Heart Patients Express Gratitude to Physicians, Care Teams at Reunion

February 21, 2024
The participants of Winter Haven Hospital’s first Heart Recovery Reunion pose for a photo on Feb. 13.


The night of March 4, 2023, began as an ordinary one for Carlos Altman. He was sitting at home watching television with his wife when he began to feel a bit of discomfort in his back. 

“Then I coughed up some pink foam,” Altman, who has a history of chronic heart failure, recounted. “And I told my wife not to panic, but to call 911 because I have probably another 3-4 minutes left of breathing. So the ambulance came and picked me up and brought me to Winter Haven Hospital.”

On Feb. 13, he was back at the hospital. This time, it was to thank the team at the hospital’s Bostick Heart Center for what happened when he got there. 

Altman joined five other heart patients during Winter Haven Hospital’s inaugural Heart Recovery Reunion. The event featured patients whose care have been impacted especially by the Impella heart pump. 

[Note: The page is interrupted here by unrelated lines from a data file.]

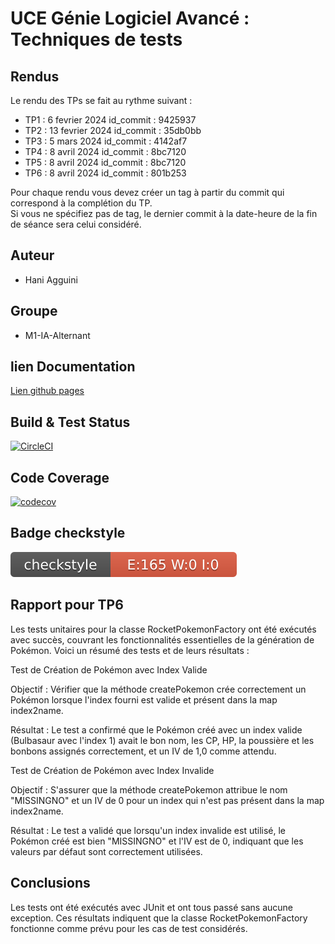 # UCE Génie Logiciel Avancé : Techniques de tests
## Rendus

Le rendu des TPs se fait au rythme suivant :

- TP1 : 6 fevrier 2024 id_commit : 9425937
- TP2 : 13 fevrier 2024 id_commit : 35db0bb
- TP3 : 5 mars 2024 id_commit : 4142af7
- TP4 : 8 avril 2024 id_commit : 8bc7120
- TP5 : 8 avril 2024 id_commit : 8bc7120
- TP6 : 8 avril 2024 id_commit : 801b253

Pour chaque rendu vous devez créer un tag à partir du commit qui correspond à la complétion du TP.  
Si vous ne spécifiez pas de tag, le dernier commit à la date-heure de la fin de séance sera celui considéré.
## Auteur
- Hani Agguini

## Groupe
- M1-IA-Alternant
## lien Documentation

[Lien github pages](https://hani-agn.github.io/ceri-m1-techniques-de-test/target/docs/apidocs)

## Build & Test Status

[![CircleCI](https://dl.circleci.com/status-badge/img/circleci/XBp1AFwr8eHdArhSEtcyDN/78kMs82YpTqBZWETHzqejS/tree/master.svg?style=svg)](https://app.circleci.com/pipelines/circleci/XBp1AFwr8eHdArhSEtcyDN/78kMs82YpTqBZWETHzqejS?branch=master)
## Code Coverage

[![codecov](https://codecov.io/gh/Hani-agn/ceri-m1-techniques-de-test/graph/badge.svg?token=2AH6NOTZK2)](https://codecov.io/gh/Hani-agn/ceri-m1-techniques-de-test)

## Badge checkstyle
![Checkstyle](target/site/badges/checkstyle-result.svg)

## Rapport pour TP6

Les tests unitaires pour la classe RocketPokemonFactory ont été exécutés avec succès, couvrant les fonctionnalités essentielles de la génération de Pokémon. Voici un résumé des tests et de leurs résultats :

Test de Création de Pokémon avec Index Valide

Objectif : Vérifier que la méthode createPokemon crée correctement un Pokémon lorsque l'index fourni est valide et présent dans la map index2name.

Résultat : Le test a confirmé que le Pokémon créé avec un index valide (Bulbasaur avec l'index 1) avait le bon nom, les CP, HP, la poussière et les bonbons assignés correctement, et un IV de 1,0 comme attendu.

Test de Création de Pokémon avec Index Invalide

Objectif : S'assurer que la méthode createPokemon attribue le nom "MISSINGNO" et un IV de 0 pour un index qui n'est pas présent dans la map index2name.

Résultat : Le test a validé que lorsqu'un index invalide est utilisé, le Pokémon créé est bien "MISSINGNO" et l'IV est de 0, indiquant que les valeurs par défaut sont correctement utilisées.

## Conclusions
Les tests ont été exécutés avec JUnit et ont tous passé sans aucune exception. Ces résultats indiquent que la classe RocketPokemonFactory fonctionne comme prévu pour les cas de test considérés.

Their stories of recovery and hope were a testimony to the comprehensive cardiac care found at Winter Haven Hospital and BayCare. Two other system hospitals – Morton Plant and St. Joseph’s– provide a variety of complex cardiovascular services that are supported by BayCare.

The Impella device is the world’s smallest heart pump and is often used on patients whose cases might be too severe for stent insertion and too high-risk for open-heart surgery. Impella temporarily assist the pumping function of the heart to ensure blood flow is maintained to critical organs.  When support is no longer needed, the cardiologist will remove Impella before the patient leaves the hospital.

Altman, 69, told the assembled crowd that once he got to the hospital, the following days were harrowing. He went into cardiac arrest eight times in nine days before the cardiac care teams were able to stabilize him. Altman’s lungs needed to be drained of fluid and he received a stent in his heart. He is awaiting a heart valve replacement.

 A man stands at a podium and speaks to a crowd.
Mike Bissett shares his story of heart recovery with the audience at the Heart Recovery Reunion.

Mike Bissett, 58, a Polk County Sheriff’s Office Sergeant, also shared his story at the reunion. 

“On May 5, 2023, I decided to go for a run. I made it about a mile in and that is honestly the last thing I remember.” 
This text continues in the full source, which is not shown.